TASK INSTRUCTIONS |
Your answer should consist of each line below that contains the string "boxes".

[Stored data entries]
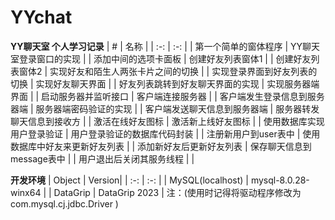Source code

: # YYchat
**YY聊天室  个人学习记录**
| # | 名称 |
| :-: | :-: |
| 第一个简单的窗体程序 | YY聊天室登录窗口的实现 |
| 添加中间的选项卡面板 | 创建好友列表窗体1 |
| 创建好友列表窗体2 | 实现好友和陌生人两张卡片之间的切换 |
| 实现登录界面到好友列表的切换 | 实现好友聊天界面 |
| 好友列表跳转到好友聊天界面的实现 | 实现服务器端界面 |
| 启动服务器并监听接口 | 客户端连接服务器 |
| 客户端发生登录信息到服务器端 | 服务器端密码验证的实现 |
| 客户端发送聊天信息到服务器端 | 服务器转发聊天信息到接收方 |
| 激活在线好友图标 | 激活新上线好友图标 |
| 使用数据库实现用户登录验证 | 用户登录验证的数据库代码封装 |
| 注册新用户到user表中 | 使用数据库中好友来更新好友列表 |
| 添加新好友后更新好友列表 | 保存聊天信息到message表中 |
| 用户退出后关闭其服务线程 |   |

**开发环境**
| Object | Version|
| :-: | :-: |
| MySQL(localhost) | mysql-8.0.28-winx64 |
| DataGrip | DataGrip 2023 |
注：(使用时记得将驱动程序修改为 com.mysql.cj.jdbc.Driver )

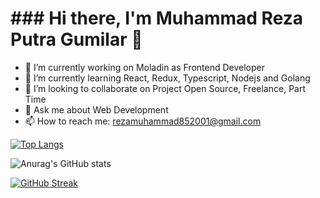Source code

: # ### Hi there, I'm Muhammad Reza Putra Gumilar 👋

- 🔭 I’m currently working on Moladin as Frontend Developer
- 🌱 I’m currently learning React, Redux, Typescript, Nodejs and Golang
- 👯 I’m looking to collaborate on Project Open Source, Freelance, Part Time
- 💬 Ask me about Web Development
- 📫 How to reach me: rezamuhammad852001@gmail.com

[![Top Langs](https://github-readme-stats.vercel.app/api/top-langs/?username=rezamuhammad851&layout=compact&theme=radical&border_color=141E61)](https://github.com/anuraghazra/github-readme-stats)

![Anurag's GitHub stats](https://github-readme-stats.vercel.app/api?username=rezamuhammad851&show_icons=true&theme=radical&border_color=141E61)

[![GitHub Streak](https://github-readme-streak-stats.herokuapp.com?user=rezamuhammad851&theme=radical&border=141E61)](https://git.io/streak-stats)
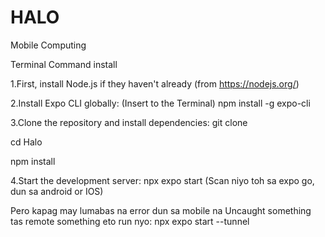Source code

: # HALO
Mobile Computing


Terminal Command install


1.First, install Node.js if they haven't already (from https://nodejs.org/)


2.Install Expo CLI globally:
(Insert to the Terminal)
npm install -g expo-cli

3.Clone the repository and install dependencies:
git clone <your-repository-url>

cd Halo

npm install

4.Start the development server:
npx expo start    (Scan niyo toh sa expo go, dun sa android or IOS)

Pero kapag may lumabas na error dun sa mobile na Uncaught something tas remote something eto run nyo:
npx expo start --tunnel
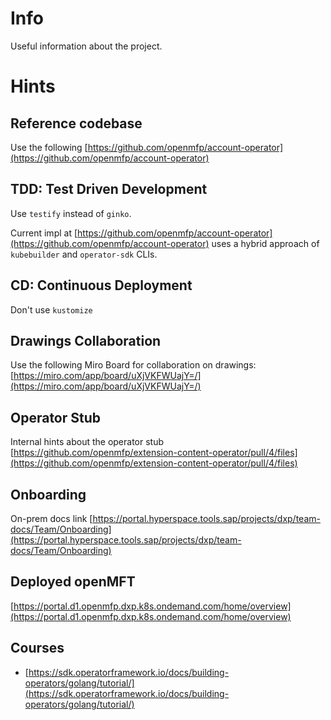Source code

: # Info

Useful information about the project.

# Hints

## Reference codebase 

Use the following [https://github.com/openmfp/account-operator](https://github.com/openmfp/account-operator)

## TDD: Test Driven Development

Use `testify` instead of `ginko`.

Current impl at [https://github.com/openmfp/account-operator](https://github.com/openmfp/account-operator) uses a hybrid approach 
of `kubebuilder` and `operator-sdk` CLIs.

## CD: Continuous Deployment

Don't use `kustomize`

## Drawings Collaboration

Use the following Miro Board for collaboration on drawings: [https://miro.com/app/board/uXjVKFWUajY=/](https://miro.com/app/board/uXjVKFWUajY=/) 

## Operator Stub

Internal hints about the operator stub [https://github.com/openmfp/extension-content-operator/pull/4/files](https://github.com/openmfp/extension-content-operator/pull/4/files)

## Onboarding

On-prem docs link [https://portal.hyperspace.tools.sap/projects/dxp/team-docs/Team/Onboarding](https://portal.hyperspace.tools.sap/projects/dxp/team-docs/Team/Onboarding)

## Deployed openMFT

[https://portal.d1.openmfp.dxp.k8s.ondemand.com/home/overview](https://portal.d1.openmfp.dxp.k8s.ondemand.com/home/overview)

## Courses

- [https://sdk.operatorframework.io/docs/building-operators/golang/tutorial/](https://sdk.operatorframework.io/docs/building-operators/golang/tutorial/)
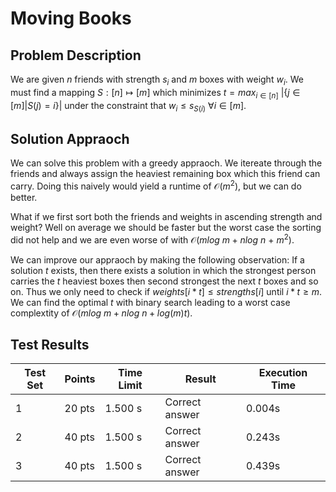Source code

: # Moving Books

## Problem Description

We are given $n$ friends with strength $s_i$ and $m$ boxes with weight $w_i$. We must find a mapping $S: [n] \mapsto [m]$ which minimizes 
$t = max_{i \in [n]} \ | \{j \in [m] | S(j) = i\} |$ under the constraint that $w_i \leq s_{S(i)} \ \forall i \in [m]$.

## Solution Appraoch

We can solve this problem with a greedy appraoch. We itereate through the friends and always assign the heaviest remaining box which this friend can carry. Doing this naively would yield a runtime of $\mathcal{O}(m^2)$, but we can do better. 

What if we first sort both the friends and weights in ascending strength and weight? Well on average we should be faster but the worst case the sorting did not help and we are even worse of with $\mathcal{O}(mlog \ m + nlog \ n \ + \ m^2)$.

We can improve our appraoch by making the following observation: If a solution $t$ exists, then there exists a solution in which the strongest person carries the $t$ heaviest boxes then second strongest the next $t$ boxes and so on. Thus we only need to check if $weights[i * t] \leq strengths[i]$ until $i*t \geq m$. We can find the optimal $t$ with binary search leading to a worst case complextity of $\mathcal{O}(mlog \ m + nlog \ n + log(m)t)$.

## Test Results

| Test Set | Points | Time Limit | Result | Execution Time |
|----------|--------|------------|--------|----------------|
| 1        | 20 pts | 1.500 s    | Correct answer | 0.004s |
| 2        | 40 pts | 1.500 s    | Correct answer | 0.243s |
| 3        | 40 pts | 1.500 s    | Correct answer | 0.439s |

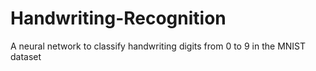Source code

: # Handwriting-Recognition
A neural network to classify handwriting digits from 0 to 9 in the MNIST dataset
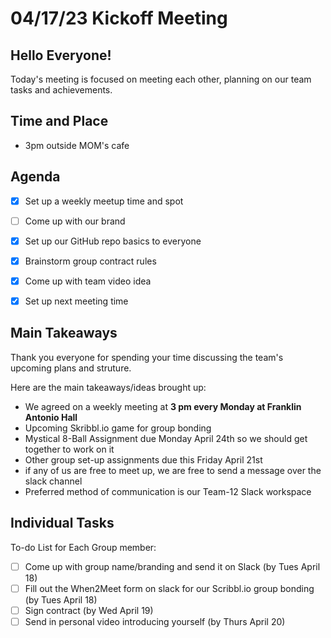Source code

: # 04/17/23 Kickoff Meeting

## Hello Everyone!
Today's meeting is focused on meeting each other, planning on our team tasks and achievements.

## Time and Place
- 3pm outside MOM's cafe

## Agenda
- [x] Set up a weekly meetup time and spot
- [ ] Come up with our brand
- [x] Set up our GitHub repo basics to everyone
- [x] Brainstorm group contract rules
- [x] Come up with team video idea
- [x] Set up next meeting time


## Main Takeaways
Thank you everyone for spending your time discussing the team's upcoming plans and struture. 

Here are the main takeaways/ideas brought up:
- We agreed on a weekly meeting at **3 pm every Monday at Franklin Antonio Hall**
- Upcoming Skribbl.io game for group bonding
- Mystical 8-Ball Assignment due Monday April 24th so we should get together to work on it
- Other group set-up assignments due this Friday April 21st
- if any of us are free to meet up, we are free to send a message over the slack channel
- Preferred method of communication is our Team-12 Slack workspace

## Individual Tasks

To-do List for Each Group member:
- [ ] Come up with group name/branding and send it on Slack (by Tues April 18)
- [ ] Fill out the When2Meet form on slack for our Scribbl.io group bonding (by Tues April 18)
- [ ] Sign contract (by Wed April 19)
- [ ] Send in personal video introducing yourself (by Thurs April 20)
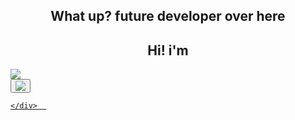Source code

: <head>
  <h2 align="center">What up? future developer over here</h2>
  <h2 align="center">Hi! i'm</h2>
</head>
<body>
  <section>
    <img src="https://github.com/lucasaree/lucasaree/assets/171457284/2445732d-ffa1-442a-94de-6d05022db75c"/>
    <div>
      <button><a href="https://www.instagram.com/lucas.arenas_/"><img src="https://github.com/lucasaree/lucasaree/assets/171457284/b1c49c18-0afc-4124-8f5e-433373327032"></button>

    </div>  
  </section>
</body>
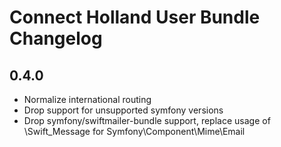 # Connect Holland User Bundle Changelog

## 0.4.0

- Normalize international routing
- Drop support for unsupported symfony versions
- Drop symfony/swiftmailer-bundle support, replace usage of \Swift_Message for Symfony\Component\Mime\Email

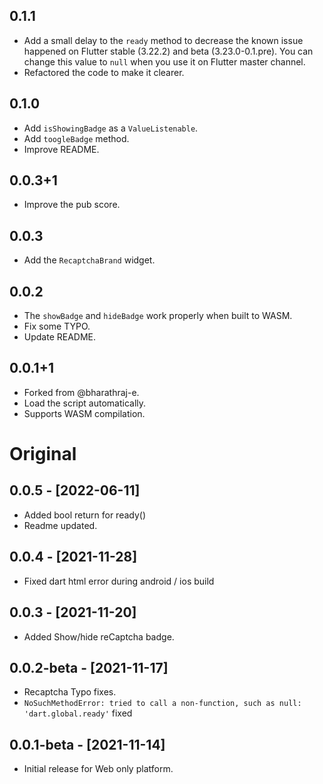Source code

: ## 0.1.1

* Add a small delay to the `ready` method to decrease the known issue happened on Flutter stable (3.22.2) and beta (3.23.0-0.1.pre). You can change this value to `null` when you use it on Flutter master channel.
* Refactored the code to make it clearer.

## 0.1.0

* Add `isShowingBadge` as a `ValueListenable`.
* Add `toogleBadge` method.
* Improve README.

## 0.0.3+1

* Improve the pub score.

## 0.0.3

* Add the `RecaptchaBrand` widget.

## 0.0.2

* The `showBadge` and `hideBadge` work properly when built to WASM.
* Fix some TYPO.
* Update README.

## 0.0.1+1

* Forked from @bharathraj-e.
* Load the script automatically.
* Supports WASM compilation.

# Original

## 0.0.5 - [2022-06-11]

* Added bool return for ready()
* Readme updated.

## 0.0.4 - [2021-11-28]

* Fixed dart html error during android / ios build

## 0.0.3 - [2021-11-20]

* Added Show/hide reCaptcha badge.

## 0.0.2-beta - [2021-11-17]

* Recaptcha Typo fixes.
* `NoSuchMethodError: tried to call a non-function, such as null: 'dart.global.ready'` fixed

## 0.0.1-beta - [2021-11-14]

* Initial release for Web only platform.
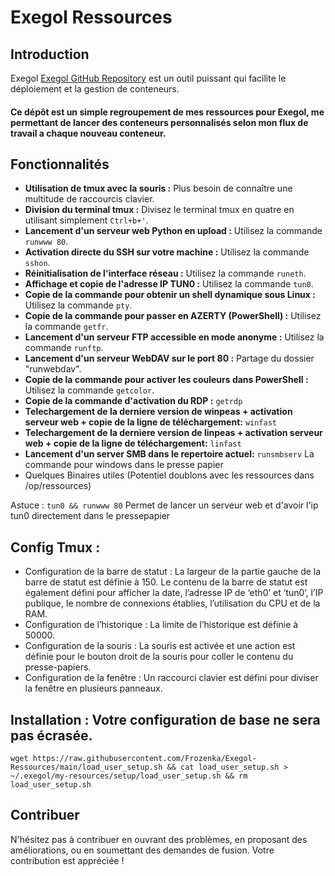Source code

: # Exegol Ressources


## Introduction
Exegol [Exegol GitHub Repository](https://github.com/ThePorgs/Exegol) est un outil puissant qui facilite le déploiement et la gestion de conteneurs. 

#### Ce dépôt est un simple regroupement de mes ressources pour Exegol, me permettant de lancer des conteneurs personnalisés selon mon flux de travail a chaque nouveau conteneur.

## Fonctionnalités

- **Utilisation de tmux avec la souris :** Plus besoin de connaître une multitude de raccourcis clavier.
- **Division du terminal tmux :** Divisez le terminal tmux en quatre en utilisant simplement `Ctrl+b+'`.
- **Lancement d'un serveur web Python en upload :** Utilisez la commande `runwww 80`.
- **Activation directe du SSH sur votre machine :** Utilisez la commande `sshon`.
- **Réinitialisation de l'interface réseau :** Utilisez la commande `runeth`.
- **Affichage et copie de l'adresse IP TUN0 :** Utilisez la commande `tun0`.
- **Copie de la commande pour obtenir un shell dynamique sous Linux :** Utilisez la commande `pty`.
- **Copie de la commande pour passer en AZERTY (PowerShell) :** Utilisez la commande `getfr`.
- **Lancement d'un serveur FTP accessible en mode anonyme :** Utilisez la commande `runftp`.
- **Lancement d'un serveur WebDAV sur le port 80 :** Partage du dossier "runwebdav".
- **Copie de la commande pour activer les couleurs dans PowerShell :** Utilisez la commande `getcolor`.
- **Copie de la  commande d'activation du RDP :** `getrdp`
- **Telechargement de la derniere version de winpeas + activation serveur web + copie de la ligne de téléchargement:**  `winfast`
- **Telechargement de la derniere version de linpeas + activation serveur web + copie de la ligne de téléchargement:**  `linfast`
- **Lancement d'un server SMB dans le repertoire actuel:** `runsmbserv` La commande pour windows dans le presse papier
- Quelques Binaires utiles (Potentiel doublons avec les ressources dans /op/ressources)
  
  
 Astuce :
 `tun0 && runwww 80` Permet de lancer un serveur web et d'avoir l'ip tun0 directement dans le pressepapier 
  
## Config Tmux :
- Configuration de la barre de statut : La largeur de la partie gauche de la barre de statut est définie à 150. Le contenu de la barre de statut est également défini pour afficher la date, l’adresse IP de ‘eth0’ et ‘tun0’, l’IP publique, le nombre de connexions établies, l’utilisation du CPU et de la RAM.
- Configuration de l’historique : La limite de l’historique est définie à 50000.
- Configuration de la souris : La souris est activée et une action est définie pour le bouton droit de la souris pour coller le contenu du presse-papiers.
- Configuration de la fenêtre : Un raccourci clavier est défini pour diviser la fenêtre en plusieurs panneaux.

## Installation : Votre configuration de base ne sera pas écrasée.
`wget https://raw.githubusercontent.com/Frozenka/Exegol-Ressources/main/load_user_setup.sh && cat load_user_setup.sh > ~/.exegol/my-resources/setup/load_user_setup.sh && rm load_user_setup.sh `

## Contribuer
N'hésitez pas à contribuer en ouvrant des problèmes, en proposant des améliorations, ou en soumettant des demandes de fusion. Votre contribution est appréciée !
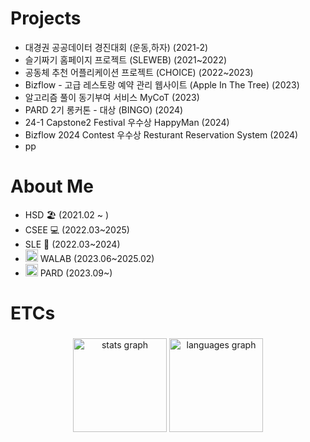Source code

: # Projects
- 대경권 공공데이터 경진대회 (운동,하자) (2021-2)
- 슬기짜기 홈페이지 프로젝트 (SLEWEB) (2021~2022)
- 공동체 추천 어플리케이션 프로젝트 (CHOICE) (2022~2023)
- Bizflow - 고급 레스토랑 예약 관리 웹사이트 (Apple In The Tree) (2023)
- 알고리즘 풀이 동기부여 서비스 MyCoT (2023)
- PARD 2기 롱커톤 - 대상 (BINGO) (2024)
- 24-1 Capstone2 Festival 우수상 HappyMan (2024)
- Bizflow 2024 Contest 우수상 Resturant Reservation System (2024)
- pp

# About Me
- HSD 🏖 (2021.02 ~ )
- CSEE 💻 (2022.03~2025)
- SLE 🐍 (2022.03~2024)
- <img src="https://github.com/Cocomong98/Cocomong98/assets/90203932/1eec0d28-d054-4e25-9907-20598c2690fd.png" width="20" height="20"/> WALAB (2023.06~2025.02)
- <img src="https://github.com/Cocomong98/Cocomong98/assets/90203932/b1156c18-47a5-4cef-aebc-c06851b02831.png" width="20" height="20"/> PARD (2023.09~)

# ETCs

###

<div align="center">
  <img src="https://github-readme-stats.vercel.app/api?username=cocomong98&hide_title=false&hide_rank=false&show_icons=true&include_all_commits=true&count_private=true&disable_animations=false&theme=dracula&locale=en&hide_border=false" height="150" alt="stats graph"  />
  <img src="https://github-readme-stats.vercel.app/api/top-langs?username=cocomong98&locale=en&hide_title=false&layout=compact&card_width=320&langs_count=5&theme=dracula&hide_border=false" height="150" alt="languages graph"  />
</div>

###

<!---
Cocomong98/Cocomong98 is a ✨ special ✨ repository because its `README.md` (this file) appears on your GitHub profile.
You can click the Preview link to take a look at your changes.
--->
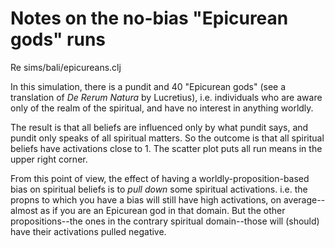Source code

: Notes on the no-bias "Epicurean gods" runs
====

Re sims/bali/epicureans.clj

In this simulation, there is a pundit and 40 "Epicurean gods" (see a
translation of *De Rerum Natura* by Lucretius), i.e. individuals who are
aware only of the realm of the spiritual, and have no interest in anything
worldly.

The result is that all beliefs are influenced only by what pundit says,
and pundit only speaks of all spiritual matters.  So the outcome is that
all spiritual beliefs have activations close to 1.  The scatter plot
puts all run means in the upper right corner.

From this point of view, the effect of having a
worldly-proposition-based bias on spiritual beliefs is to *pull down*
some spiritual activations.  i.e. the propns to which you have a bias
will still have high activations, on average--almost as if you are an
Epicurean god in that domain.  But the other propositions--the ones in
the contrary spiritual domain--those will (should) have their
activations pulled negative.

RESPONSE TO THIS EXERCISE |
We are given $n$ friends with strength $s_i$ and $m$ boxes with weight $w_i$. We must find a mapping $S: [n] \mapsto [m]$ which minimizes 
We can improve our appraoch by making the following observation: If a solution $t$ exists, then there exists a solution in which the strongest person carries the $t$ heaviest boxes then second strongest the next $t$ boxes and so on. Thus we only need to check if $weights[i * t] \leq strengths[i]$ until $i*t \geq m$. We can find the optimal $t$ with binary search leading to a worst case complextity of $\mathcal{O}(mlog \ m + nlog \ n + log(m)t)$.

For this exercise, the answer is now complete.